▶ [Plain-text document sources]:
+-------+

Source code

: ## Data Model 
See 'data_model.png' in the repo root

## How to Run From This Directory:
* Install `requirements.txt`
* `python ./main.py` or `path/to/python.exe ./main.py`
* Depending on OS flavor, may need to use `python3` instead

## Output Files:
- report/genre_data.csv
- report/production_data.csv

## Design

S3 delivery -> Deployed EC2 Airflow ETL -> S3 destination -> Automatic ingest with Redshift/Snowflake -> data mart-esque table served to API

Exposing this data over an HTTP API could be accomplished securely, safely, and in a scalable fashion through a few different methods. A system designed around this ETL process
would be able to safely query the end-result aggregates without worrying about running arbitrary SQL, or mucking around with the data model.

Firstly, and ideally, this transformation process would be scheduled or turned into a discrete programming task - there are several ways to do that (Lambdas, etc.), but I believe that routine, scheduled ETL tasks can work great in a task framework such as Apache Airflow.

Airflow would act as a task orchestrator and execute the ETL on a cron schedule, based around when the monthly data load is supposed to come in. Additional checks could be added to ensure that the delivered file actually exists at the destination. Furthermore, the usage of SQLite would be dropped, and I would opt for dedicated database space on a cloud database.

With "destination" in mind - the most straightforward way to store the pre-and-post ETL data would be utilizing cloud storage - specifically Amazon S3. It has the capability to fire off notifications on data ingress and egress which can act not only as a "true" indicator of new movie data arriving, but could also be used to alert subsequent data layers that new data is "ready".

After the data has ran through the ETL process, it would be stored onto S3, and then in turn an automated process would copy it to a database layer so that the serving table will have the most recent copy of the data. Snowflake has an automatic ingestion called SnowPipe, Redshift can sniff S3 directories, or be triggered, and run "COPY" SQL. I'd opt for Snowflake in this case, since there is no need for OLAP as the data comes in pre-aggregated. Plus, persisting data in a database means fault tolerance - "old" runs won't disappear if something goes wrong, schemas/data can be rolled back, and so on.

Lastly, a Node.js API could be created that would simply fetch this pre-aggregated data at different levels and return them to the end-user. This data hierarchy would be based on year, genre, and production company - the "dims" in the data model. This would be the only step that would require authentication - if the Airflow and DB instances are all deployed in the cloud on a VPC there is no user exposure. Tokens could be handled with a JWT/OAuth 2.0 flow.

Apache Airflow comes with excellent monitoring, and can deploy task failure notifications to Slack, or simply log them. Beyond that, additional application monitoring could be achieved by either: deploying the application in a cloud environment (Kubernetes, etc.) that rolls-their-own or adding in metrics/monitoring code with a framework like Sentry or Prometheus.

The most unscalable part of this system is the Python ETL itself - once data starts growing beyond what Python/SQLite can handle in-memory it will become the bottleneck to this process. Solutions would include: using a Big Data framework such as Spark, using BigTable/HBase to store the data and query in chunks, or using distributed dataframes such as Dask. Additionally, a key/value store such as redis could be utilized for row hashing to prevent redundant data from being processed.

+-------+

▶ [What to do]: Given the data above, transcribe exactly the lines from the one containing "See 'data_model.png' in the repo root" down to the one containing "Firstly, and ideally, this", and no others.

▶ [Expected output]:
See 'data_model.png' in the repo root

## How to Run From This Directory:
* Install `requirements.txt`
* `python ./main.py` or `path/to/python.exe ./main.py`
* Depending on OS flavor, may need to use `python3` instead

## Output Files:
- report/genre_data.csv
- report/production_data.csv

## Design

S3 delivery -> Deployed EC2 Airflow ETL -> S3 destination -> Automatic ingest with Redshift/Snowflake -> data mart-esque table served to API

Exposing this data over an HTTP API could be accomplished securely, safely, and in a scalable fashion through a few different methods. A system designed around this ETL process
would be able to safely query the end-result aggregates without worrying about running arbitrary SQL, or mucking around with the data model.

Firstly, and ideally, this transformation process would be scheduled or turned into a discrete programming task - there are several ways to do that (Lambdas, etc.), but I believe that routine, scheduled ETL tasks can work great in a task framework such as Apache Airflow.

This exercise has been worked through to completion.